Picture 90 per cent of everything you come in contact with on any given day: your phone, flooring, jeans, coffee, couch. They all share one thing in common: they came to you in a shipping container from the other side of the world, on one of the 60,000 cargo ships that traverse the globe annually, quietly satisfying the daily consumer needs of the planet’s eight billion people.

It costs just $300 to ship 20 tonnes of virtually anything to the other side  of the earth, so who’s really paying the price? 

That’s the question raised by the eye-opening documentary Freightened: The Real Price of Shipping, screening Saturday (October 22), 6 pm, at Innis Town Hall as part of the 17th annual Planet In Focus Film Festival. The film explores the mechanics – and perils – of the invisible industry that pollutes the high seas and whose workers toil under “flags of convenience” in near-slavery conditions.

As Marc Levinson, author of The Box: How The Shipping Container Made The World Smaller And The World Economy Bigger, explains in the film, “Workers in Southeast Asia have earned less than workers in Europe and the United States for hundreds of years, and you didn’t have this degree of globalization. What made it possible was that transport costs fell enormously.”

We rang up director Denis Delestrac in Paris ahead of his Planet In Focus screening.

“If we were to pay what it actually costs to transport cargo around the world, we wouldn’t be able to buy anything,” he says. “That’s the irony – we need this industry to have low prices.”

You talk about ships as floating prisons. A lot of people buying fair trade bananas don’t consider that the shipping itself wasn’t exactly fair trade. Is that even on the radar of fair trade organizations? 

Not really. That’s one of the big problems. When we buy consumer products we don’t really link those products to all the travelling involved behind bananas or fair trade coffee. It may be very fair trade, but if it’s been brought from Ethiopia it’s going to be brought by ship, with all the consequences that we know.

Why was shipping left out of the Paris climate agreement? 

I don’t really have the answer to shipping’s invisibility at all these environmental conferences. Is it lobbying? Is it that we don’t really think about it? If it’s not out there, even if you are working for an international organization in policy-making, if people don’t push you to act, you don’t put it on the top of the pile.
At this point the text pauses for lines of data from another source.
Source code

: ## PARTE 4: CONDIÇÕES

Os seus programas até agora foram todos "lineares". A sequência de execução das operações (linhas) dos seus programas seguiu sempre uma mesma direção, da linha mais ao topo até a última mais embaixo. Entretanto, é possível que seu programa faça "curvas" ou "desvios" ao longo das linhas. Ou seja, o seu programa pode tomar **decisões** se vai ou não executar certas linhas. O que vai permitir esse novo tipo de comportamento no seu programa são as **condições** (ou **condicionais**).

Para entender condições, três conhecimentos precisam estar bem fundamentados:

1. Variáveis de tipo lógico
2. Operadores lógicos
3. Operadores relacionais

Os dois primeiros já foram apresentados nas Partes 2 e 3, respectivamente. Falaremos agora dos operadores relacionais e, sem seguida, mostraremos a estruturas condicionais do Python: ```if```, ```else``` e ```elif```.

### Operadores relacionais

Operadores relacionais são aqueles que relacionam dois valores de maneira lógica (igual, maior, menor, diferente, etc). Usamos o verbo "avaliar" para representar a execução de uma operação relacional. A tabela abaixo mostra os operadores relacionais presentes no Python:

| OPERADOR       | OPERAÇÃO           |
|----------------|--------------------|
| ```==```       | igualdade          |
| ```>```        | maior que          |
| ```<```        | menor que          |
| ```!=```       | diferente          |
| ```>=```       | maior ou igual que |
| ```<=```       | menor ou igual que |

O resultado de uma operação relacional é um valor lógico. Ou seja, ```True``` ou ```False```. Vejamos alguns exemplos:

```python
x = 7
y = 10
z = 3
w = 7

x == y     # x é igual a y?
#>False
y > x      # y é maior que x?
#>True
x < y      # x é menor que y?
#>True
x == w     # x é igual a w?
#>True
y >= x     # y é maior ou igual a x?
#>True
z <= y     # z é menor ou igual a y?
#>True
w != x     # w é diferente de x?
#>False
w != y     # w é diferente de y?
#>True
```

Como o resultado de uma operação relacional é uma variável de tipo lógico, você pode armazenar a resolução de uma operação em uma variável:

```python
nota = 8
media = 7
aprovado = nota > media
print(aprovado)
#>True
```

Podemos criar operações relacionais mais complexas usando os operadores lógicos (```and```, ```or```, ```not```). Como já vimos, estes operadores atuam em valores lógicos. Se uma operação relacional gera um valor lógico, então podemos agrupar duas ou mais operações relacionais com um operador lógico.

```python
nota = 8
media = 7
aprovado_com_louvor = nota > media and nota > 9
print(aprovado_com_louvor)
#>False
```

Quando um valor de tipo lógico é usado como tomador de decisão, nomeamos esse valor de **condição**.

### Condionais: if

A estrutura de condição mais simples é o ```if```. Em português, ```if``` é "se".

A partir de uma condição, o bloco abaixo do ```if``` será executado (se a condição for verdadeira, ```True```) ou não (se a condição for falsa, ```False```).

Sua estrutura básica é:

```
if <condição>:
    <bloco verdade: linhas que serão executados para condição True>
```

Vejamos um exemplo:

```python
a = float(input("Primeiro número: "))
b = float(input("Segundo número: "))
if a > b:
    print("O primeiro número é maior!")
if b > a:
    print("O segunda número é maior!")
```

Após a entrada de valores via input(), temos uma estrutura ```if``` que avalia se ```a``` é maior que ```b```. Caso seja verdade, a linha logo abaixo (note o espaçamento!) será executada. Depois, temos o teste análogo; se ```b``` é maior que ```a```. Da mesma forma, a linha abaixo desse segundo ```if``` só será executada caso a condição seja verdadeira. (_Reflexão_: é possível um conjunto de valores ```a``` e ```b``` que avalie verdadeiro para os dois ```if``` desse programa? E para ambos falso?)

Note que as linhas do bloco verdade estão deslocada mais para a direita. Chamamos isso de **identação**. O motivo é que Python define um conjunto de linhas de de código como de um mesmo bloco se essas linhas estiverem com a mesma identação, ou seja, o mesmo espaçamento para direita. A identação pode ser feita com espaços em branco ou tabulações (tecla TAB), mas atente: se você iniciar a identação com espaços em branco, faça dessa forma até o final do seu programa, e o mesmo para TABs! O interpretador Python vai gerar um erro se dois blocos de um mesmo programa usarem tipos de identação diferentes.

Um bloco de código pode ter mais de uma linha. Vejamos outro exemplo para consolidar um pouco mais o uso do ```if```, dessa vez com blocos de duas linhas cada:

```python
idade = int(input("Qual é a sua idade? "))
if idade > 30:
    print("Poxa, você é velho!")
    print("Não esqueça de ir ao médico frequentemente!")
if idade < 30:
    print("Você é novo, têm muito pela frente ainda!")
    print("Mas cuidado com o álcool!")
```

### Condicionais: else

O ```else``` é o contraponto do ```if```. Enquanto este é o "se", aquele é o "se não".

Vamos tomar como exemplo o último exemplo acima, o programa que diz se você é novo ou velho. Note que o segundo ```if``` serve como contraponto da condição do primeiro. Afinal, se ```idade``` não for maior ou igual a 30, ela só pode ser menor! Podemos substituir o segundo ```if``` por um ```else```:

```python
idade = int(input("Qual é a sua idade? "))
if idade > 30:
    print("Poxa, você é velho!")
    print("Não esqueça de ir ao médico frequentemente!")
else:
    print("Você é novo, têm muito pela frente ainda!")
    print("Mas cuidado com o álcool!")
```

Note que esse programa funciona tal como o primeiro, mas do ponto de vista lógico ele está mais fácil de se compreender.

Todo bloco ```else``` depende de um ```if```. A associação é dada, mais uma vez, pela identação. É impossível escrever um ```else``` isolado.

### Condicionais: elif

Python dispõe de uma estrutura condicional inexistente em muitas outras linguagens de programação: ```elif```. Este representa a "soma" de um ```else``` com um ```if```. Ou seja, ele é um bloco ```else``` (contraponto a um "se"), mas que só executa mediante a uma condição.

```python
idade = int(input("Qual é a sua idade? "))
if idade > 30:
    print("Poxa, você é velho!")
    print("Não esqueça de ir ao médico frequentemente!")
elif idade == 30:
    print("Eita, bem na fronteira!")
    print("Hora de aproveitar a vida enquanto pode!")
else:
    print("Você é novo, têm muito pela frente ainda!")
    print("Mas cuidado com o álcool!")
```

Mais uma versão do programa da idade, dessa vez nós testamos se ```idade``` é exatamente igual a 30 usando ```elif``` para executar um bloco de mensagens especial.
If people are not pushing, nobody’s really asking for solutions because nobody knows there is a problem.

How concerned should environmental groups be about increased tanker traffic if Canada approves more pipelines? 

Crude oil and bunker fuel – those raw products are very corrosive. If you are a fleet owner with new ships, you’re never going to carry crude oil. The best ships carry only refined products because they are not so corrosive. So basically, the dirtiest products are carried by the worst ships, with all the problems that you can imagine because they are not very well maintained. Unfortunately, we talk about oil spills when they’re on the coast and you can send cameras, but most of the oil spills happen on the high seas. If you can’t get the oily bird image or the oil-filled beach, there is no news.

How is the “flag of convenience” system making matters worse?

It’s really the nerve of the problem. If you can escape the regulation of your country and go by the regulations of Liberia, you can pay your seafarers very low wages, make them work 75 hours a week (it used to be 94, but it’s still a lot), which causes a lot of problems. Also, you don’t have to maintain the ships, as you do if you are under a Canadian flag. About 70 per cent of all the ships in the world have a flag of convenience. It’s a magic piece of fabric.

With the industry facing recession, can shipping continue at these cheap rates?

It needs to apply a few rules of sustainability to make it more profitable. You can right now install wind power, and a lot of technical solutions are readily available that don’t cost too much and can save up to 40 per cent in fuel consumption, which is a win-win for everybody.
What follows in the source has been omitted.